Dünyaya inanıyorum. İç sesime güveniyorum. Dünya yaşam vererek bizi onurlandırıyor. Dünyanın derinlerinde yaşam kaynağı var. Kirletmeyelim. Tüm duygu ve düşüncelerimizi temiz tutalım. İçimizdeki hazineyi, kendi derinlerimize dalabilirsek fark edeceğiz. Derinlere dalmak için nedenlere ihtiyacımız var. Bizi hayata bağlayan her şey nedenlerimiz. Benim en büyük nedenim oğlum. Hayatımın anlamı. Oksijenim. Nefesim. Bir de bekleyenlerimiz olmalı anne babamız, eşimiz gibi kardeşlerimiz gibi. Asıl önemli olan derinlerden çıkmamızı, onlara kavuşmamızı bekleyen dostlarımız olmalı.
Ekmek gibi su gibi.
Hayatımıza anlam katan herkes yanıbaşımızda kalbimizin en yakınında sabırla beklemeliler. Bizim için çok önemli olduklarını bilmeliler.
Hayatımıza anlam katan herkes nefesimiz olmalı. Ne kadar zorda kalıp, ne kadar derinlerde kaybolursak kaybolalım, bizden asla vazgeçmeyen bir nefeste yanımızda olan sevenlerimiz olmalı. Bir an önce sarılmak için sabırsızlandığımız sevdiklerimiz olmalı. Her durumda bize destek verecek güçlerimiz olmalı. Duygularımız düşündüklerimiz ne kadar karmaşık olursa olsun vurgun yemeden çıka bilmeliyiz derinlerimizden. Bizi bekleyenler yine en yakınlarımız olmalı.
Ne olur koruyalım hayatımızın değerleriyle olan ilişkilerimizi. Zaten sevgi, dostluk, kardeşlik, minnet, vicdan gibi duyguların hakkını veremeyenler çıkacaklar hayatımızdan. Ve biz bir bir çıkışlarını seyredeceğiz. Kaçınılmaz. Evren temizler. Kimler kalacaklar? Kendimiz gibi önyargısız, sabit fikirden korunmaya çalışan, kendisini keşfe çıkanlar kalacaklar. Kim ler kalacak? Oksijensiz yaşayamayız değil mi? Evladımız, bize kalkan olmayı görev edinmiş eşimiz ve sevgiyle kucaklaşmayı özleyenler kalacak.

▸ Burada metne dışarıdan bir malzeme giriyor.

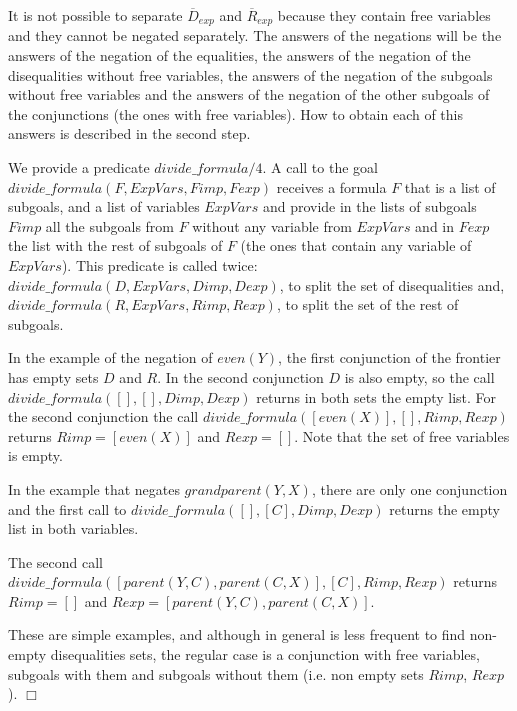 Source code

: \documentclass{tlp}
\newcommand{\implementation}[1]{\noindent{\sc Implementation details:}
  #1 $\Box$}
\begin{document}

It is not possible to separate $\overline{D}_{exp}$ and
$\overline{R}_{exp}$ because they contain free variables and
they cannot be negated separately. The answers of the negations
will be the answers of the negation of the equalities, the answers of
the negation of the disequalities without free variables, the answers
of the negation of the subgoals without free variables and the answers
of the negation of the other subgoals of the conjunctions (the ones
with free variables). How to obtain each of this answers is described in the
second step.

\implementation{
We provide a predicate $divide\_formula/4$. A
call to the goal $divide\_formula(F,ExpVars,Fimp,Fexp)$ receives a formula $F$
that is a list of subgoals, and a list of variables $ExpVars$ and provide in
the lists of subgoals $Fimp$ all the subgoals from $F$ without any variable
from $ExpVars$ and in $Fexp$ the list with the rest of subgoals of $F$ (the
ones that contain any variable of $ExpVars$). This predicate is called twice:
 $divide\_formula(D,ExpVars,Dimp,Dexp)$, to split the set of disequalities
and, $divide\_formula(R,ExpVars,Rimp,Rexp)$, to split the set of the
rest of subgoals.

In the example of the negation of $even(Y)$, the first conjunction of the
frontier has empty sets $D$ and $R$. In the second conjunction $D$ is also 
empty, so the call $divide\_formula([],[],Dimp,Dexp)$ returns in both sets the
empty list. For the second conjunction the call
$divide\_formula([even(X)],[],Rimp,Rexp)$ returns $Rimp=[even(X)]$ and
$Rexp=[]$. Note that the set of free variables is empty.

In the example that negates $grandparent(Y,X)$, there are only one conjunction
and the first call to $divide\_formula([],[C],Dimp,Dexp)$ returns the empty
list in both variables. 

The second call $divide\_formula([parent(Y,C),parent(C,X)],[C],Rimp,Rexp)$
returns $Rimp=[]$ and $Rexp=[parent(Y,C),parent(C,X)]$.

These are simple examples, and although in general is less frequent to find
non-empty disequalities sets, the regular case is a conjunction with free
variables, subgoals with them and subgoals without them (i.e. non empty sets
$Rimp$, $Rexp$).
}
\end{document}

Hayatımızın nedenleri bize cesaret verecektir. Kimsenin inmediği yerlere dalmaya izin veren, sağlam yapıda dostluklar edinmiş olmanın coşkusu olacak damarlarımızda.
Ne olursa olsun, kirlenen dünyada tertemiz kalan ve nefessiz kaldığımızda bize nefes olanlar bizimle olsunlar.